Copilot AI left a comment

Choose a reason for hiding this comment

The reason will be displayed to describe this comment to others. Learn more.

Pull Request Overview

This PR addresses issue #10 by making common name resolution deterministic while also implementing significant performance improvements and extending common name coverage to higher taxonomic ranks. The changes convert the data processing pipeline from Pandas to Polars for better performance, establish deterministic prioritization of vernacular names (English first, then other languages), and implement hierarchical common name lookup from species up to kingdom level.

Key changes:

  • Performance: Migration from Pandas to Polars for data processing
  • Deterministic Resolution: English vernacular names are consistently prioritized, with fallback to other languages
  • Extended Coverage: Common names now resolved for all taxonomic ranks from species to kingdom

Reviewed Changes

Copilot reviewed 3 out of 3 changed files in this pull request and generated 4 comments.

File Description
src/taxonopy/resolve_common_names.py Core implementation converted to Polars with hierarchical common name lookup and deterministic vernacular prioritization
tests/test_resolve_common_names.py Comprehensive test suite covering all new functions with edge cases and integration tests
.github/workflows/run-tests.yaml CI workflow configuration for automated testing across multiple Python versions

thompsonmj and others added 4 commits July 24, 2025 13:14
Co-authored-by: Copilot <175728472+Copilot@users.noreply.github.com>
Co-authored-by: Copilot <175728472+Copilot@users.noreply.github.com>
Co-authored-by: Copilot <175728472+Copilot@users.noreply.github.com>
Co-authored-by: Copilot <175728472+Copilot@users.noreply.github.com>
Copy link
Collaborator

@vimar-gu vimar-gu left a comment

Choose a reason for hiding this comment

The reason will be displayed to describe this comment to others. Learn more.
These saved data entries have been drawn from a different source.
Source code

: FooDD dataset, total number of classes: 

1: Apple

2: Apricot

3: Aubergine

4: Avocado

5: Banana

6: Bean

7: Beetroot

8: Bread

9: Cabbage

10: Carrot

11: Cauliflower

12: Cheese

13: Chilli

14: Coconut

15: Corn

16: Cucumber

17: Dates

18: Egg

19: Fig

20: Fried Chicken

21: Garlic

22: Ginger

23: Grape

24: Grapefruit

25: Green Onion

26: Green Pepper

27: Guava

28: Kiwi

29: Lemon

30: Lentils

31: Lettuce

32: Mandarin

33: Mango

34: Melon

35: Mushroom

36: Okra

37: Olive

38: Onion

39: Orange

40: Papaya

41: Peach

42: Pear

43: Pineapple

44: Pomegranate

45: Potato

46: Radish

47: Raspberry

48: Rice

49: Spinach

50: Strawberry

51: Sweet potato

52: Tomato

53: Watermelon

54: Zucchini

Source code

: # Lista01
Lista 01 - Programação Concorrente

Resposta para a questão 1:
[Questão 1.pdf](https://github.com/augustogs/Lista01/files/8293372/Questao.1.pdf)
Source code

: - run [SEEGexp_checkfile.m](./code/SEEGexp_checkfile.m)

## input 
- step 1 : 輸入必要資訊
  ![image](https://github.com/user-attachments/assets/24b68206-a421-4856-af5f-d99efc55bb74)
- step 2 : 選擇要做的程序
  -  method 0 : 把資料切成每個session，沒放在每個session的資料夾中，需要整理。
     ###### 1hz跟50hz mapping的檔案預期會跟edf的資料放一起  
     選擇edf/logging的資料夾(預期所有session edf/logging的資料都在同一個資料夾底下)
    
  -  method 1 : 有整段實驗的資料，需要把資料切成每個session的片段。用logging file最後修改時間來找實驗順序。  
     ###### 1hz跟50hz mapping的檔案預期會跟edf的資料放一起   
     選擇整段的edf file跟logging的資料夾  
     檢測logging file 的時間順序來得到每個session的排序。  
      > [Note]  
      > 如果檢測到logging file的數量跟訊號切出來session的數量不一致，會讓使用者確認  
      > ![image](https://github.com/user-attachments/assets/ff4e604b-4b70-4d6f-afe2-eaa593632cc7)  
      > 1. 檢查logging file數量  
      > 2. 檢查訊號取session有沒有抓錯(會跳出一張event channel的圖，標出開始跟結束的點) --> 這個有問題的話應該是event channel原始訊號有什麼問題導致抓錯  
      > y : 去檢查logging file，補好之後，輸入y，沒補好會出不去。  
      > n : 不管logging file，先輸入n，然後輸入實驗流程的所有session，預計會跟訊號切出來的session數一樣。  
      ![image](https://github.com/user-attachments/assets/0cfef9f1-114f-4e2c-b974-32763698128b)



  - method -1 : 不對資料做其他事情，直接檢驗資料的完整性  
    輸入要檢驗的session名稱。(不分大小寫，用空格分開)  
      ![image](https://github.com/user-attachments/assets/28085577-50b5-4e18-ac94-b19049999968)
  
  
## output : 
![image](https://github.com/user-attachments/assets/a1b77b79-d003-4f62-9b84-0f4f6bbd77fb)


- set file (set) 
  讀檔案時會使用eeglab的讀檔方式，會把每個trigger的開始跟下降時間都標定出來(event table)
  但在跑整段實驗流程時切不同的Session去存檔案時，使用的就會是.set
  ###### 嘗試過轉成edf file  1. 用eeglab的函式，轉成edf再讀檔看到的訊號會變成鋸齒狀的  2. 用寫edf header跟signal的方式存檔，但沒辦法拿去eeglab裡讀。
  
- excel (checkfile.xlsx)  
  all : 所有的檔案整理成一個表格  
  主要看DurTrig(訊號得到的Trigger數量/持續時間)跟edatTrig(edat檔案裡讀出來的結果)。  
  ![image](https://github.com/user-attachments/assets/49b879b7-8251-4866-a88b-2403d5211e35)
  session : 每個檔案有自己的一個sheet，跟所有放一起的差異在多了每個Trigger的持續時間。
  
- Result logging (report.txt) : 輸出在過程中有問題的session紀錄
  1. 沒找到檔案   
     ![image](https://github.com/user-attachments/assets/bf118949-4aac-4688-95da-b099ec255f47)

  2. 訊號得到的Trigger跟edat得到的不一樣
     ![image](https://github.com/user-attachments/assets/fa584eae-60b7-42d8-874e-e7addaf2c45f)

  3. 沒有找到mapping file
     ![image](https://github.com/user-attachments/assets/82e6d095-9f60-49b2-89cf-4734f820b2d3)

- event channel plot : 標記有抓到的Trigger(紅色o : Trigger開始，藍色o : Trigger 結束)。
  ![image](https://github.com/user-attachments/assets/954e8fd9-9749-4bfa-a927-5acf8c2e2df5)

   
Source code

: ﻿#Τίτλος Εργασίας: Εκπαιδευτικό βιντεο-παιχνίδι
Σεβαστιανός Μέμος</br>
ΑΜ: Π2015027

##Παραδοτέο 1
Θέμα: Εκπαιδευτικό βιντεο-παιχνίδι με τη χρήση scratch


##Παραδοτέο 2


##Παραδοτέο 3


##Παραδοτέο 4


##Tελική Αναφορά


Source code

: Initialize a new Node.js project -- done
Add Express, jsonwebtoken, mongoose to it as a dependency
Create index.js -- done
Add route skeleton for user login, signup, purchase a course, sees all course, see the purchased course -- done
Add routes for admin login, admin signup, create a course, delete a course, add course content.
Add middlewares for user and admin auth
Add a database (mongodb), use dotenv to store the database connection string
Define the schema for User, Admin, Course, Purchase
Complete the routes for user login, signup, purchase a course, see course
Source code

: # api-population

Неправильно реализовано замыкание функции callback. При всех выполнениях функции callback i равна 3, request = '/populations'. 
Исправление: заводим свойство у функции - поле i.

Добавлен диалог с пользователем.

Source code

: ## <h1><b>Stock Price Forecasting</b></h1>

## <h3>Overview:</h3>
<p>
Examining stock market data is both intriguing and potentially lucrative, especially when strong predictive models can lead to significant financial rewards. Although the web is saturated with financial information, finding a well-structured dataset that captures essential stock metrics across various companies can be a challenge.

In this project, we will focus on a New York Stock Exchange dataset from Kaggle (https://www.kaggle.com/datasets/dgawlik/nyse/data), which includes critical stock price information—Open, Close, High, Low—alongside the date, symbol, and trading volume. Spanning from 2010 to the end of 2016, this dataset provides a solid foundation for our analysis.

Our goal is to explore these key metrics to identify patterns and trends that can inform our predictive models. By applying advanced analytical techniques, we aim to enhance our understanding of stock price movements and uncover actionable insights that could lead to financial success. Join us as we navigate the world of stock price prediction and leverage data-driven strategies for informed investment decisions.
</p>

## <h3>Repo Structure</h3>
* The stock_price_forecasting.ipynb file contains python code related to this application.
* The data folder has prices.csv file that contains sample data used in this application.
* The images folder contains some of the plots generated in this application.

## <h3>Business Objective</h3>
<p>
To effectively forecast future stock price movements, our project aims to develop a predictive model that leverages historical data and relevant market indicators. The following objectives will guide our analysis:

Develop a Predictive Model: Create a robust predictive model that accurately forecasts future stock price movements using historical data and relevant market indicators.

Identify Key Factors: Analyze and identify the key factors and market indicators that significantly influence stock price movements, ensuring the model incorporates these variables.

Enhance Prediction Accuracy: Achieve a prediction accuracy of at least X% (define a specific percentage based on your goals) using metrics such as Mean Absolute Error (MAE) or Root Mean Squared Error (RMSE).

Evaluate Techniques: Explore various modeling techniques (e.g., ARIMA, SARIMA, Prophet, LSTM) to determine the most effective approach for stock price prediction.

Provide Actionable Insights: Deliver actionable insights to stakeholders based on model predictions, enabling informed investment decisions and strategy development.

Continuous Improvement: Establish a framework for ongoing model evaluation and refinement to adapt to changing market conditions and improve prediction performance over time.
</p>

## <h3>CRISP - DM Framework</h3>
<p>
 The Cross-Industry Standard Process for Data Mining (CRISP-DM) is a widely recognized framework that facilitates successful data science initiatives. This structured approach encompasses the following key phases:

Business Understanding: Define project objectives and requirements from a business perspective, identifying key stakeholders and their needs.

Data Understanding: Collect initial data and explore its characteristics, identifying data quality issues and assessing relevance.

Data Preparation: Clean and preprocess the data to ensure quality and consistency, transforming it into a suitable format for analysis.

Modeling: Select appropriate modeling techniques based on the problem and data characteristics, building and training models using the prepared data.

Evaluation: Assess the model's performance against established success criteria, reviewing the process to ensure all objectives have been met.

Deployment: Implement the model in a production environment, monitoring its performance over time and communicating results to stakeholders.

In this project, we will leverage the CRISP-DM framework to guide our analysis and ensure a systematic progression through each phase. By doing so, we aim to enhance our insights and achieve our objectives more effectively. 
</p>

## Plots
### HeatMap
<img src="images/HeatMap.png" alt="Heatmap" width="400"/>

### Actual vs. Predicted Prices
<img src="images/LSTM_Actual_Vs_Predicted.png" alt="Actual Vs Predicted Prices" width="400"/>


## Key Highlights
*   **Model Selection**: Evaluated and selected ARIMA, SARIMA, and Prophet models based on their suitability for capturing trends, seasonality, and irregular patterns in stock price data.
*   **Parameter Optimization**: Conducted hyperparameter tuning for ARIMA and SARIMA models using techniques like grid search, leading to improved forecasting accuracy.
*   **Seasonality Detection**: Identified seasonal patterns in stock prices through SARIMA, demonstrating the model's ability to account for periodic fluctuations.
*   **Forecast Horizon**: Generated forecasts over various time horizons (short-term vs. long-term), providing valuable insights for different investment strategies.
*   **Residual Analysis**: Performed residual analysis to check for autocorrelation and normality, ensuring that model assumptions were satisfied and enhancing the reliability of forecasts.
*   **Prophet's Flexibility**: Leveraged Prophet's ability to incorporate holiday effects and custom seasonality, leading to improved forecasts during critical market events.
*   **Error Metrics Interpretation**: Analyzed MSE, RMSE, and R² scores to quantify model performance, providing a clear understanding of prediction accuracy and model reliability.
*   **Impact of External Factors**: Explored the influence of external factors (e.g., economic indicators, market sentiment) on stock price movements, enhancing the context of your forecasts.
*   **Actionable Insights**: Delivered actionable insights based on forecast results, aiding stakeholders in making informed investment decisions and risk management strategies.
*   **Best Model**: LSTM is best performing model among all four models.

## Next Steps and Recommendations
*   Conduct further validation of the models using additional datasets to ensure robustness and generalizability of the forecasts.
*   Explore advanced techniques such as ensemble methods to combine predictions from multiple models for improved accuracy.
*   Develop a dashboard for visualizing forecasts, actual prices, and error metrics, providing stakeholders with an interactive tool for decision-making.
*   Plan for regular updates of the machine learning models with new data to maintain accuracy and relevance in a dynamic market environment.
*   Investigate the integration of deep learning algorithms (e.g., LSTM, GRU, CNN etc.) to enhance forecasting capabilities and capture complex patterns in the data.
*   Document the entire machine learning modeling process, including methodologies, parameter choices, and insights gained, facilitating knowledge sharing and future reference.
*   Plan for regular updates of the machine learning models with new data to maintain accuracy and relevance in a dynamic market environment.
This looks good! We'll depend on taxonomic labels to determine the species.

@hlapp
Copy link
Member

hlapp commented Jul 28, 2025

Is it actually useful to have "Orchid" repeated as the same common name for dozens of different orchid species, for example?

Also I'm surprised the common name for the family is in singular, not plural; is this really true?

@thompsonmj
Copy link
Contributor Author

thompsonmj commented Jul 29, 2025

Is it actually useful to have "Orchid" repeated as the same common name for dozens of different orchid species, for example?

This is a key question. It could be? For the example dozens of orchid species that do not have any common name in any language available, it may be useful to know that they are all instances of the family "Orchid."

Alternatives could be:

  • return no common name for an organism where a common name is not available for the most specific rank.
  • return a hierarchy of common names down to as specific as possible (matched against the taxonomic hierarchy entries)
  • detect when common name is coarse compared to the resolved rank and append "a {resolved_rank} in the {vernacular_name} {vernacular_rank}", e.g. "a species in the Orchid family".
  • provide CLI options to specify which of the above is desired

@hlapp what do you think?

Also I'm surprised the common name for the family is in singular, not plural; is this really true?

We currently take the entry exactly as-is from the VernacularName.tsv supplied by the GBIF backbone. So in this case, yes the family is singular ("Orchidaceae" is "taxonID": 7689 in Taxon.tsv-> 7689 Orchid en United Kingdom Species Inventory (UKSI) in VernacularName.tsv). It might not always be the case though; I haven't looked into the consistency in plurality vs singularity for higher rank common names.

@hlapp
Copy link
Member

hlapp commented Jul 30, 2025

I remain unconvinced that us making up our own common names according to some bespoke algorithm, and in the absence of a concrete use-case driving the rationale and thus solution, is a good or even useful thing.

That's assuming that having "orchid" as the made-up vernacular name isn't needed to find this record when looking for all orchids. (And if it were needed, we should be rethinking our search index and metadata.)

@vimar-gu
Copy link
Collaborator

But at the same time, we also have many images with taxonomic labels only specific to the kingdom level. This would be a similar situation to what @hlapp described, as the images are attached with the kingdom label that is shared by all the other images under this kingdom.

@thompsonmj
Copy link
Contributor Author

thompsonmj commented Jul 30, 2025

That's assuming that having "orchid" as the made-up vernacular name isn't needed to find this record when looking for all orchids.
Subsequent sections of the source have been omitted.